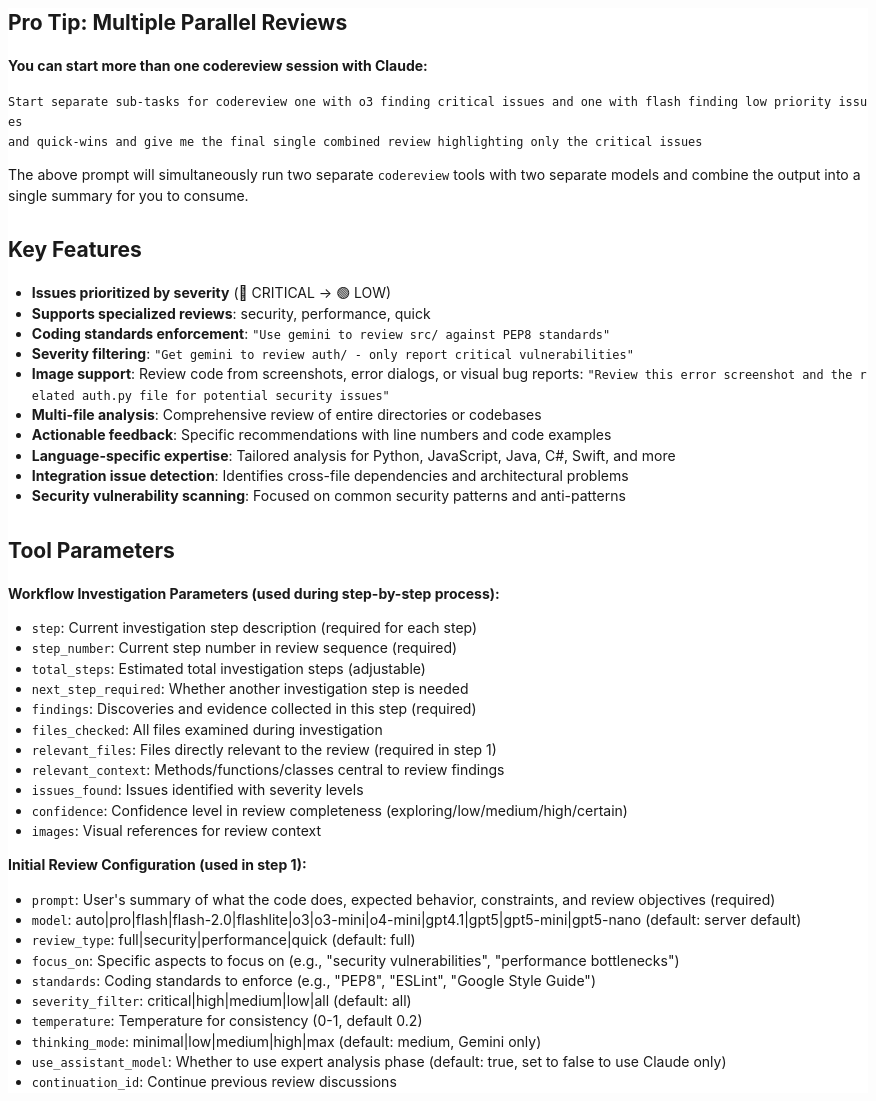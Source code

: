## Pro Tip: Multiple Parallel Reviews

**You can start more than one codereview session with Claude:**

```
Start separate sub-tasks for codereview one with o3 finding critical issues and one with flash finding low priority issues
and quick-wins and give me the final single combined review highlighting only the critical issues 
```

The above prompt will simultaneously run two separate `codereview` tools with two separate models and combine the output into a single summary for you to consume.

## Key Features

- **Issues prioritized by severity** (🔴 CRITICAL → 🟢 LOW)
- **Supports specialized reviews**: security, performance, quick
- **Coding standards enforcement**: `"Use gemini to review src/ against PEP8 standards"`
- **Severity filtering**: `"Get gemini to review auth/ - only report critical vulnerabilities"`
- **Image support**: Review code from screenshots, error dialogs, or visual bug reports: `"Review this error screenshot and the related auth.py file for potential security issues"`
- **Multi-file analysis**: Comprehensive review of entire directories or codebases
- **Actionable feedback**: Specific recommendations with line numbers and code examples
- **Language-specific expertise**: Tailored analysis for Python, JavaScript, Java, C#, Swift, and more
- **Integration issue detection**: Identifies cross-file dependencies and architectural problems
- **Security vulnerability scanning**: Focused on common security patterns and anti-patterns

## Tool Parameters

**Workflow Investigation Parameters (used during step-by-step process):**
- `step`: Current investigation step description (required for each step)
- `step_number`: Current step number in review sequence (required)
- `total_steps`: Estimated total investigation steps (adjustable)
- `next_step_required`: Whether another investigation step is needed
- `findings`: Discoveries and evidence collected in this step (required)
- `files_checked`: All files examined during investigation
- `relevant_files`: Files directly relevant to the review (required in step 1)
- `relevant_context`: Methods/functions/classes central to review findings
- `issues_found`: Issues identified with severity levels
- `confidence`: Confidence level in review completeness (exploring/low/medium/high/certain)
- `images`: Visual references for review context

**Initial Review Configuration (used in step 1):**
- `prompt`: User's summary of what the code does, expected behavior, constraints, and review objectives (required)
- `model`: auto|pro|flash|flash-2.0|flashlite|o3|o3-mini|o4-mini|gpt4.1|gpt5|gpt5-mini|gpt5-nano (default: server default)
- `review_type`: full|security|performance|quick (default: full)
- `focus_on`: Specific aspects to focus on (e.g., "security vulnerabilities", "performance bottlenecks")
- `standards`: Coding standards to enforce (e.g., "PEP8", "ESLint", "Google Style Guide")
- `severity_filter`: critical|high|medium|low|all (default: all)
- `temperature`: Temperature for consistency (0-1, default 0.2)
- `thinking_mode`: minimal|low|medium|high|max (default: medium, Gemini only)
- `use_assistant_model`: Whether to use expert analysis phase (default: true, set to false to use Claude only)
- `continuation_id`: Continue previous review discussions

----------------------------------------

• WHAT IS EXPECTED:
Print each record exactly as it stands, omitting the pictures.

• REPLY:
Source code

:## Pro Tip: Multiple Parallel Reviews

**You can start more than one codereview session with Claude:**

```
Start separate sub-tasks for codereview one with o3 finding critical issues and one with flash finding low priority issues
and quick-wins and give me the final single combined review highlighting only the critical issues 
```

The above prompt will simultaneously run two separate `codereview` tools with two separate models and combine the output into a single summary for you to consume.

## Key Features

- **Issues prioritized by severity** (🔴 CRITICAL → 🟢 LOW)
- **Supports specialized reviews**: security, performance, quick
- **Coding standards enforcement**: `"Use gemini to review src/ against PEP8 standards"`
- **Severity filtering**: `"Get gemini to review auth/ - only report critical vulnerabilities"`
- **Image support**: Review code from screenshots, error dialogs, or visual bug reports: `"Review this error screenshot and the related auth.py file for potential security issues"`
- **Multi-file analysis**: Comprehensive review of entire directories or codebases
- **Actionable feedback**: Specific recommendations with line numbers and code examples
- **Language-specific expertise**: Tailored analysis for Python, JavaScript, Java, C#, Swift, and more
- **Integration issue detection**: Identifies cross-file dependencies and architectural problems
- **Security vulnerability scanning**: Focused on common security patterns and anti-patterns

## Tool Parameters

**Workflow Investigation Parameters (used during step-by-step process):**
- `step`: Current investigation step description (required for each step)
- `step_number`: Current step number in review sequence (required)
- `total_steps`: Estimated total investigation steps (adjustable)
- `next_step_required`: Whether another investigation step is needed
- `findings`: Discoveries and evidence collected in this step (required)
- `files_checked`: All files examined during investigation
- `relevant_files`: Files directly relevant to the review (required in step 1)
- `relevant_context`: Methods/functions/classes central to review findings
- `issues_found`: Issues identified with severity levels
- `confidence`: Confidence level in review completeness (exploring/low/medium/high/certain)
- `images`: Visual references for review context

**Initial Review Configuration (used in step 1):**
- `prompt`: User's summary of what the code does, expected behavior, constraints, and review objectives (required)
- `model`: auto|pro|flash|flash-2.0|flashlite|o3|o3-mini|o4-mini|gpt4.1|gpt5|gpt5-mini|gpt5-nano (default: server default)
- `review_type`: full|security|performance|quick (default: full)
- `focus_on`: Specific aspects to focus on (e.g., "security vulnerabilities", "performance bottlenecks")
- `standards`: Coding standards to enforce (e.g., "PEP8", "ESLint", "Google Style Guide")
- `severity_filter`: critical|high|medium|low|all (default: all)
- `temperature`: Temperature for consistency (0-1, default 0.2)
- `thinking_mode`: minimal|low|medium|high|max (default: medium, Gemini only)
- `use_assistant_model`: Whether to use expert analysis phase (default: true, set to false to use Claude only)
- `continuation_id`: Continue previous review discussions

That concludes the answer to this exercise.